2 Reading, Plotting, Querying & Validating

2.1 Reading LiDAR data using readLAS

Discrete return ALS sensors record a number of pieces of data. First and foremost, positional data in three dimensions (X,Y,Z), followed by additional information like the intensity for each point, the position of each point in the return sequence, or the beam incidence angle of each point. Reading, writing, and efficient storage of these ALS data is a critical step prior to any subsequent analysis.
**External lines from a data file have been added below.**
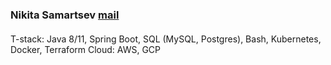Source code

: ### Nikita Samartsev [mail](mailto:samartsevnikita@gmail.com)
#### 

T-stack: Java 8/11, Spring Boot, SQL (MySQL, Postgres), Bash, Kubernetes, Docker, Terraform
Cloud: AWS, GCP

<!--
**smrzvns/smrzvns** is a ✨ _special_ ✨ repository because its `README.md` (this file) appears on your GitHub profile.

Here are some ideas to get you started:

- 🔭 I’m currently working on ...
- 🌱 I’m currently learning Cloud Technologies.
- 👯 I’m looking to collaborate on ...
- 💬 Ask me about ...
- 📫 How to reach me: ...
- 😄 Pronouns: ...
- ⚡ Fun fact: ...
-->

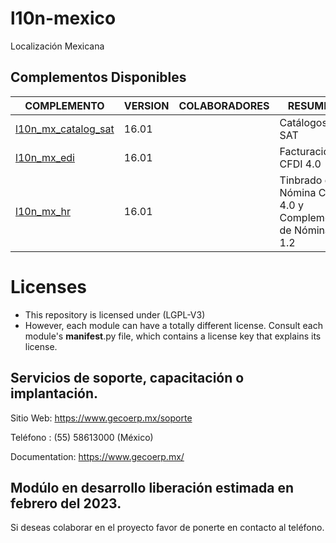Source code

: # l10n-mexico
Localización Mexicana

## Complementos Disponibles
| COMPLEMENTO | VERSION | COLABORADORES | RESUMEN |
| ------ | ------ | ------ | ------ |
| [l10n_mx_catalog_sat](https://github.com/gecoerp/l10n-mexico/tree/main/l10n_mx_catalog_sat) | 16.01 | | Catálogos SAT |
| [l10n_mx_edi](https://github.com/gecoerp/l10n-mexico/tree/main/l10n_mx_edi) | 16.01 | | Facturación CFDI 4.0 |
| [l10n_mx_hr](https://github.com/gecoerp/l10n-mexico/tree/main/l10n_mx_hr) | 16.01 | | Tinbrado de Nómina CFDI 4.0 y Complemento de Nómina 1.2 |

# Licenses
* This repository is licensed under (LGPL-V3)
* However, each module can have a totally different license. Consult each module's __manifest__.py file, which contains a license key that explains its license.

## Servicios de soporte, capacitación o implantación.
Sitio Web: https://www.gecoerp.mx/soporte

Teléfono : (55) 58613000 (México)

Documentation: https://www.gecoerp.mx/

## Modúlo en desarrollo liberación estimada en febrero del 2023.
Si deseas colaborar en el proyecto favor de ponerte en contacto al teléfono. 
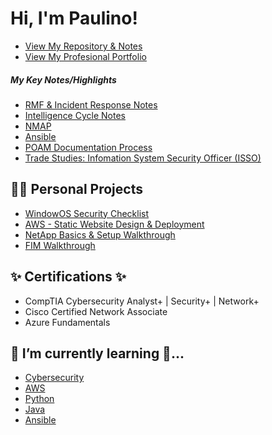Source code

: <h1>Hi, I'm Paulino! </h1>
  
  - [View My Repository & Notes](https://github.com/paulinoprojects?tab=repositories)
  - [View My Profesional Portfolio](https://paulinoprojects.com/index.html)
  
  <h5> My Key Notes/Highlights </h5>
  
  - [RMF & Incident Response Notes](https://github.com/paulinoprojects/RiskManagement)
  - [Intelligence Cycle Notes](https://github.com/paulinoprojects/IntelligenceLifeCycle/blob/main/Intelligence_README.md)
  - [NMAP](https://github.com/paulinoprojects/NMAP)
  - [Ansible](https://github.com/paulinoprojects/Ansible)
  - [POAM Documentation Process](https://github.com/paulinoprojects/POAM)
  - [Trade Studies: Infomation System Security Officer (ISSO)](https://github.com/paulinoprojects/Trade-Studies-ISSO)
  
  
<h2>👨‍💻 Personal Projects</h2>

  - [WindowOS Security Checklist](https://github.com/paulinoprojects/WindowsOS-Security-Checklist/blob/main/README.md)
  - [AWS - Static Website Design & Deployment](https://github.com/paulinoprojects/AWS_Practical_Exercise1)
  - [NetApp Basics & Setup Walkthrough](https://github.com/paulinoprojects/NetApp)
  - [FIM Walkthrough](https://github.com/paulinoprojects/FileIntegrityMonitor)
  

<h2>✨ Certifications ✨</h2>

 - CompTIA Cybersecurity Analyst+ | Security+ | Network+
 - Cisco Certified Network Associate
 - Azure Fundamentals

<h2> 🌱 I’m currently learning 🔭...</h2>
  
 - [Cybersecurity](https://github.com/paulinoprojects/RiskManagement/blob/main/RiskManagementFrameworkConcepts.md)
 - [AWS](https://github.com/paulinoprojects/AWS)
 - [Python](https://github.com/paulinoprojects/PythonNotes)
 - [Java](https://github.com/paulinoprojects/JavaBasics)
 - [Ansible](https://github.com/paulinoprojects/Ansible)

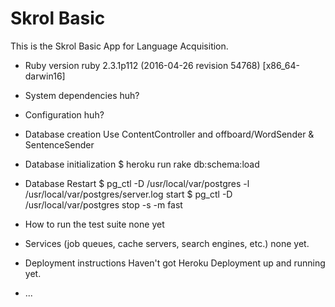 # Skrol Basic

This is the Skrol Basic App for Language Acquisition.

* Ruby version
  ruby 2.3.1p112 (2016-04-26 revision 54768) [x86_64-darwin16]

* System dependencies
  huh?

* Configuration
  huh?

* Database creation
  Use ContentController and offboard/WordSender & SentenceSender

* Database initialization
  $ heroku run rake db:schema:load

* Database Restart
  $ pg_ctl -D /usr/local/var/postgres -l /usr/local/var/postgres/server.log start
  $ pg_ctl -D /usr/local/var/postgres stop -s -m fast

* How to run the test suite
  none yet

* Services (job queues, cache servers, search engines, etc.)
  none yet.

* Deployment instructions
  Haven't got Heroku Deployment up and running yet.

* ...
ALS data is most commonly distributed in LAS format, which is specifically designed to store ALS data in a standardized way. These data are officially documented and maintained by the American Society for Photogrammetry & Remote Sensing (ASPRS). LAS files do however require a large amount of memory because they are not compressed. The LAZ format has become the standard compression scheme, because it is free and open-source.
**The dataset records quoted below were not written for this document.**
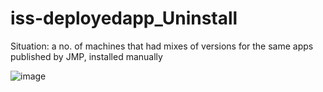 # iss-deployedapp_Uninstall
Situation: a no. of machines that had mixes of versions for the same apps published by JMP, installed manually


![image](https://github.com/user-attachments/assets/ffd56454-8a96-4b64-a8ad-b201b79faafb)
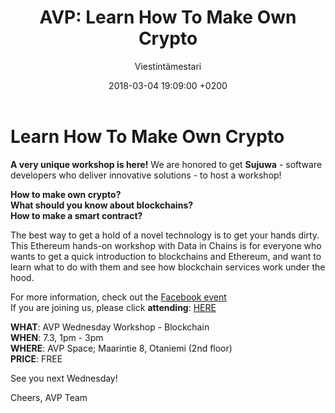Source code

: ﻿---
layout: post
title: "AVP: Learn How To Make Own Crypto"
date: 2018-03-04 19:09:00 +0200
language: eng
author: Viestintämestari
categories: opinnot muut
---
# Learn How To Make Own Crypto
 
**A very unique workshop is here!** We are honored to get **Sujuwa** - software developers who deliver innovative solutions - to host a workshop!

**How to make own crypto?**<br>
**What should you know about blockchains?**<br>
**How to make a smart contract?**
 
The best way to get a hold of a novel technology is to get your hands dirty. This Ethereum hands-on workshop with Data in Chains is for everyone who wants to get a quick introduction to blockchains and Ethereum, and want to learn what to do with them and see how blockchain services work under the hood.
 
For more information, check out the [Facebook event](https://www.facebook.com/events/163761027584446/) <br>
If you are joining us, please click **attending**: [HERE](https://www.facebook.com/events/163761027584446/)
 

**WHAT**: AVP Wednesday Workshop - Blockchain<br>
**WHEN**: 7.3, 1pm - 3pm<br>
**WHERE**: AVP Space; Maarintie 8, Otaniemi (2nd floor)<br>
**PRICE**: FREE

 

See you next Wednesday!

Cheers,
AVP Team
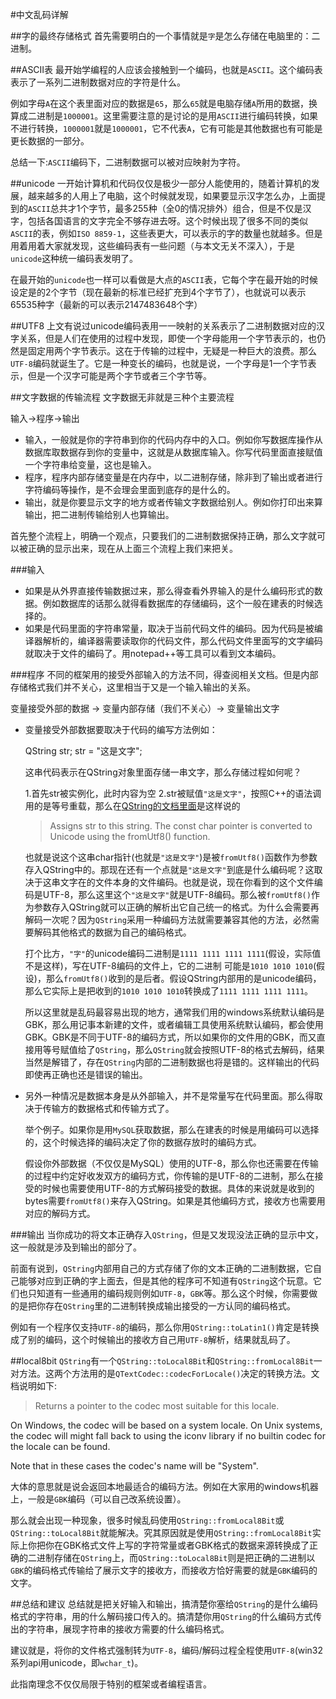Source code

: #中文乱码详解

##字的最终存储格式
首先需要明白的一个事情就是`字`是怎么存储在电脑里的：二进制。

##ASCII表
最开始学编程的人应该会接触到一个编码，也就是`ASCII`。这个编码表表示了一系列二进制数据对应的字符是什么。

例如字母`A`在这个表里面对应的数据是`65`，那么`65`就是电脑存储`A`所用的数据，换算成二进制是`1000001`。这里需要注意的是讨论的是用`ASCII`进行编码转换，如果不进行转换，`1000001`就是`1000001`，它不代表`A`，它有可能是其他数据也有可能是更长数据的一部分。

总结一下:`ASCII`编码下，二进制数据可以被对应映射为字符。

##unicode
一开始计算机和代码仅仅是极少一部分人能使用的，随着计算机的发展，越来越多的人用上了电脑，这个时候就发现，如果要显示汉字怎么办，上面提到的`ASCII`总共才1个字节，最多255种（全0的情况排外）组合，但是不仅是汉字，包括各国语言的文字完全不够存进去呀。这个时候出现了很多不同的类似`ASCII`的表，例如`ISO 8859-1`，这些表更大，可以表示的字的数量也就越多。但是用着用着大家就发现，这些编码表有一些问题（与本文无关不深入），于是`unicode`这种统一编码表发明了。

在最开始的`unicode`也一样可以看做是大点的`ASCII`表，它每个字在最开始的时候设定是的2个字节（现在最新的标准已经扩充到4个字节了），也就说可以表示65535种字（最新的可以表示2147483648个字）

##UTF8
上文有说过unicode编码表用一一映射的关系表示了二进制数据对应的汉字关系，但是人们在使用的过程中发现，即使一个字母能用一个字节表示的，也仍然是固定用两个字节表示。这在于传输的过程中，无疑是一种巨大的浪费。那么`UTF-8`编码就诞生了。它是一种变长的编码，也就是说，一个字母是1一个字节表示，但是一个汉字可能是两个字节或者三个字节等。

##文字数据的传输流程
文字数据无非就是三种个主要流程

输入->程序->输出

* 输入，一般就是你的字符串到你的代码内存中的入口。例如你写数据库操作从数据库取数据存到你的变量中，这就是从数据库输入。你写代码里面直接赋值一个字符串给变量，这也是输入。
* 程序，程序内部存储变量是在内存中，以二进制存储，除非到了输出或者进行字符编码等操作，是不会理会里面到底存的是什么的。
* 输出，就是你要显示文字的地方或者传输文字数据给别人。例如你打印出来算输出，把二进制传输给别人也算输出。

首先整个流程上，明确一个观点，只要我们的二进制数据保持正确，那么文字就可以被正确的显示出来，现在从上面三个流程上我们来把关。

###输入
* 如果是从外界直接传输数据过来，那么得查看外界输入的是什么编码形式的数据。例如数据库的话那么就得看数据库的存储编码，这个一般在建表的时候选择的。
* 如果是代码里面的字符串常量，取决于当前代码文件的编码。因为代码是被编译器解析的，编译器需要读取你的代码文件，那么代码文件里面写的文字编码就取决于文件的编码了。用notepad++等工具可以看到文本编码。

###程序
不同的框架用的接受外部输入的方法不同，得查阅相关文档。但是内部存储格式我们并不关心，这里相当于又是一个输入输出的关系。

变量接受外部的数据 -> 变量内部存储（我们不关心）-> 变量输出文字

* 变量接受外部数据要取决于代码的编写方法例如：

    QString str;
    str = "这是文字";

  这串代码表示在QString对象里面存储一串文字，那么存储过程如何呢？

  1.首先str被实例化，此时内容为空
  2.str被赋值`"这是文字"`，按照C++的语法调用的是等号重载，那么在[QString的文档里面](http://doc.qt.io/qt-5/qstring.html#operator-eq-4)是这样说的
  > Assigns str to this string. The const char pointer is converted to Unicode using the fromUtf8() function.

  也就是说这个这串char指针(也就是`"这是文字"`)是被`fromUtf8()`函数作为参数存入QString中的。那现在还有一个点就是`"这是文字"`到底是什么编码呢？这取决于这串文字在的文件本身的文件编码。也就是说，现在你看到的这个文件编码是UTF-8，那么这里这个`"这是文字"`就是UTF-8编码。那么被`fromUtf8()`作为参数存入QString就可以正确的解析出它自己统一的格式。为什么会需要再解码一次呢？因为`QString`采用一种编码方法就需要兼容其他的方法，必然需要解码其他格式的数据为自己的编码格式。

  打个比方，`"字"`的unicode编码二进制是`1111 1111 1111 1111`(假设，实际值不是这样)，写在UTF-8编码的文件上，它的二进制
  可能是`1010 1010 1010`(假设)，那么`fromUtf8()`收到的是后者。假设QString内部用的是unicode编码，那么它实际上是把收到的`1010 1010 1010`转换成了`1111 1111 1111 1111`。

  所以这里就是乱码最容易出现的地方，通常我们用的windows系统默认编码是GBK，那么用记事本新建的文件，或者编辑工具使用系统默认编码，都会使用GBK。GBK是不同于UTF-8的编码方式，所以如果你的文件用的GBK，而又直接用等号赋值给了`QString`，那么`QString`就会按照UTF-8的格式去解码，结果当然是解错了，存在`QString`内部的二进制数据也将是错的。这样输出的代码即使再正确也还是错误的输出。

* 另外一种情况是数据本身是从外部输入，并不是常量写在代码里面。那么得取决于传输方的数据格式和传输方式了。

  举个例子。如果你是用`MySQL`获取数据，那么在建表的时候是用编码可以选择的，这个时候选择的编码决定了你的数据存放时的编码方式。

  假设你外部数据（不仅仅是MySQL）使用的UTF-8，那么你也还需要在传输的过程中约定好收发双方的编码方式，你传输的是UTF-8的二进制，那么在接受的时候也需要使用UTF-8的方式解码接受的数据。具体的来说就是收到的bytes需要`fromUtf8()`来存入QString。如果是其他编码方式，接收方也需要用对应的解码方式。

###输出
当你成功的将文本正确存入`QString`，但是又发现没法正确的显示中文，这一般就是涉及到输出的部分了。

前面有说到，`QString`内部用自己的方式存储了你的文本正确的二进制数据，它自己能够对应到正确的字上面去，但是其他的程序可不知道有`QString`这个玩意。它们也只知道有一些通用的编码规则例如`UTF-8`，`GBK`等。那么这个时候，你需要做的是把你存在`QString`里的二进制转换成输出接受的一方认同的编码格式。

例如有一个程序仅支持`UTF-8`的编码，那么你用`QString::toLatin1()`肯定是转换成了别的编码，这个时候输出的接收方自己用`UTF-8`解析，结果就乱码了。

##local8bit
`QString`有一个`QString::toLocal8Bit`和`QString::fromLocal8Bit`一对方法。这两个方法用的是`QTextCodec::codecForLocale()`决定的转换方法。文档说明如下:
> Returns a pointer to the codec most suitable for this locale.
>  
On Windows, the codec will be based on a system locale. On Unix systems, the codec will might fall back to using the iconv library if no builtin codec for the locale can be found.
>
Note that in these cases the codec's name will be "System".

大体的意思就是说会返回本地最适合的编码方法。例如在大家用的windows机器上，一般是`GBK`编码（可以自己改系统设置）。

那么就会出现一种现象，很多时候乱码使用`QString::fromLocal8Bit`或`QString::toLocal8Bit`就能解决。究其原因就是使用`QString::fromLocal8Bit`实际上你把你在GBK格式文件上写的字符常量或者GBK格式的数据来源转换成了正确的二进制存储在`QString`上，而`QString::toLocal8Bit`则是把正确的二进制以`GBK`的编码格式传输给了展示文字的接收方，而接收方恰好需要的就是`GBK`编码的文字。

##总结和建议
总结就是把关好输入和输出，搞清楚你塞给`QString`的是什么编码格式的字符串，用的什么解码接口传入的。搞清楚你用`QString`的什么编码方式传出的字符串，展现字符串的接收方需要的什么编码格式。

建议就是，将你的文件格式强制转为`UTF-8`，编码/解码过程全程使用`UTF-8`(win32系列api用unicode，即`wchar_t`)。

此指南理念不仅仅局限于特别的框架或者编程语言。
The widespread use, standardization and open source nature of the LAS and LAZ formats promoted the development of the lidR package, which has been designed to process LAS and LAZ files both as input and output, taking advantage of the LASlib and LASzip C++ libraries via the rlas package.
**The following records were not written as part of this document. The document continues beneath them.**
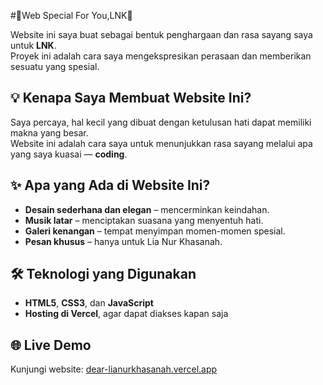 #💖Web Special For You,LNK💖

Website ini saya buat sebagai bentuk penghargaan dan rasa sayang saya untuk **LNK**.  
Proyek ini adalah cara saya mengekspresikan perasaan dan memberikan sesuatu yang spesial.

## 💡 Kenapa Saya Membuat Website Ini?

Saya percaya, hal kecil yang dibuat dengan ketulusan hati dapat memiliki makna yang besar.  
Website ini adalah cara saya untuk menunjukkan rasa sayang melalui apa yang saya kuasai — **coding**.

## ✨ Apa yang Ada di Website Ini?

- **Desain sederhana dan elegan** – mencerminkan keindahan.
- **Musik latar** – menciptakan suasana yang menyentuh hati.
- **Galeri kenangan** – tempat menyimpan momen-momen spesial.
- **Pesan khusus** – hanya untuk Lia Nur Khasanah.

## 🛠️ Teknologi yang Digunakan

- **HTML5**, **CSS3**, dan **JavaScript**
- **Hosting di Vercel**, agar dapat diakses kapan saja

## 🌐 Live Demo

Kunjungi website: [dear-lianurkhasanah.vercel.app](https://dear-lianurkhasanah.vercel.app)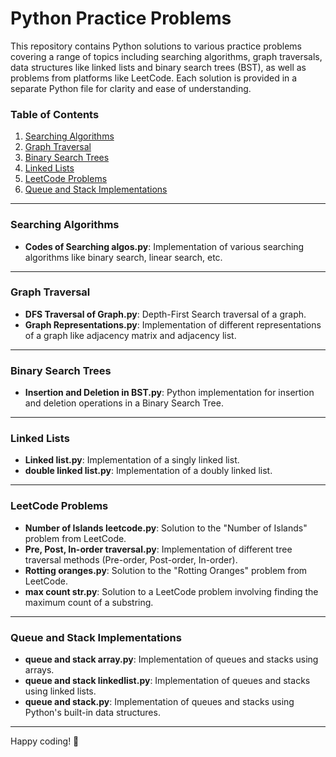 # Python Practice Problems

This repository contains Python solutions to various practice problems covering a range of topics including searching algorithms, graph traversals, data structures like linked lists and binary search trees (BST), as well as problems from platforms like LeetCode. Each solution is provided in a separate Python file for clarity and ease of understanding.

### Table of Contents

1. [Searching Algorithms](#searching-algorithms)
2. [Graph Traversal](#graph-traversal)
3. [Binary Search Trees](#binary-search-trees)
4. [Linked Lists](#linked-lists)
5. [LeetCode Problems](#leetcode-problems)
6. [Queue and Stack Implementations](#queue-and-stack-implementations)

---

### Searching Algorithms

- **Codes of Searching algos.py**: Implementation of various searching algorithms like binary search, linear search, etc.

---

### Graph Traversal

- **DFS Traversal of Graph.py**: Depth-First Search traversal of a graph.
- **Graph Representations.py**: Implementation of different representations of a graph like adjacency matrix and adjacency list.

---

### Binary Search Trees

- **Insertion and Deletion in BST.py**: Python implementation for insertion and deletion operations in a Binary Search Tree.

---

### Linked Lists

- **Linked list.py**: Implementation of a singly linked list.
- **double linked list.py**: Implementation of a doubly linked list.

---

### LeetCode Problems

- **Number of Islands leetcode.py**: Solution to the "Number of Islands" problem from LeetCode.
- **Pre, Post, In-order traversal.py**: Implementation of different tree traversal methods (Pre-order, Post-order, In-order).
- **Rotting oranges.py**: Solution to the "Rotting Oranges" problem from LeetCode.
- **max count str.py**: Solution to a LeetCode problem involving finding the maximum count of a substring.

---

### Queue and Stack Implementations

- **queue and stack array.py**: Implementation of queues and stacks using arrays.
- **queue and stack linkedlist.py**: Implementation of queues and stacks using linked lists.
- **queue and stack.py**: Implementation of queues and stacks using Python's built-in data structures.

---

Happy coding! 🚀
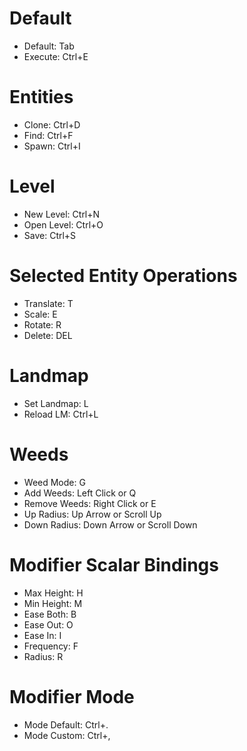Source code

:# Default
- Default:      Tab
- Execute:      Ctrl+E         

# Entities
- Clone:        Ctrl+D
- Find:         Ctrl+F
- Spawn:        Ctrl+I

# Level
- New Level:    Ctrl+N
- Open Level:   Ctrl+O
- Save:         Ctrl+S

# Selected Entity Operations
- Translate:    T
- Scale:        E
- Rotate:       R
- Delete:       DEL

# Landmap
- Set Landmap:  L
- Reload LM:    Ctrl+L   

# Weeds
- Weed Mode:    G
- Add Weeds:    Left Click or Q
- Remove Weeds: Right Click or E
- Up Radius:    Up Arrow or Scroll Up
- Down Radius:  Down Arrow or Scroll Down

# Modifier Scalar Bindings
- Max Height:   H
- Min Height:   M
- Ease Both:    B
- Ease Out:     O
- Ease In:      I
- Frequency:    F
- Radius:       R

# Modifier Mode
- Mode Default: Ctrl+.
- Mode Custom:  Ctrl+,
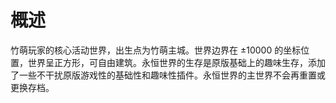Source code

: # 概述

竹萌玩家的核心活动世界，出生点为竹萌主城。世界边界在 ±10000 的坐标位置，世界呈正方形，可自由建筑。永恒世界的生存是原版基础上的趣味生存，添加了一些不干扰原版游戏性的基础性和趣味性插件。永恒世界的主世界不会再重置或更换存档。

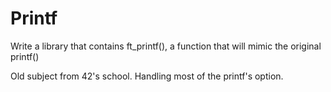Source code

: # Printf
Write a library that contains ft_printf(), a function that will mimic the original printf()

Old subject from 42's school. Handling most of the printf's option.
The function readLAS() reads a LAS or LAZ file and returns an object of class LAS. The LAS formal class is documented in depth in a dedicated vignette. To briefly summarize, a LAS file is made of two parts:

  1. The header that stores summary information about its content including the bounding box of the file, coordinate reference system, and point format.
  2. The payload - i.e. the point cloud itself.

The function readLAS() reads and creates an object that contains both the header and the payload.

las <- readLAS("files.las")

When printed it displays a summary of its content.

#> class        : LAS (v1.2 format 1)
#> memory       : 4.4 Mb 
#> extent       : 684766.4, 684993.3, 5017773, 5018007 (xmin, xmax, ymin, ymax)
#> coord. ref.  : NAD83 / UTM zone 17N 
#> area         : 51572 m²
#> points       : 81.6 thousand points
#> density      : 1.58 points/m²
#> density      : 1.08 pulses/m²

For a more in-depth print out of the data use the function summary() instead of print().

2.1.1 Parameter select

A LAS file stores the X Y Z coordinates of each point as well as many other data such as intensity, incidence angle, and return sequence position. We call these data attributes. In pratice many attributes are not actually useful but they are loaded anyway by default. This can take up a lot of processing memory because R is a language that does not allow for choosing data storage modes (see this vignette for more details).

To save memory, readLAS() can take an optional parameter select which enables the user to selectively load the attributes of interest. For example, one can choose to load only the X Y Z attributes.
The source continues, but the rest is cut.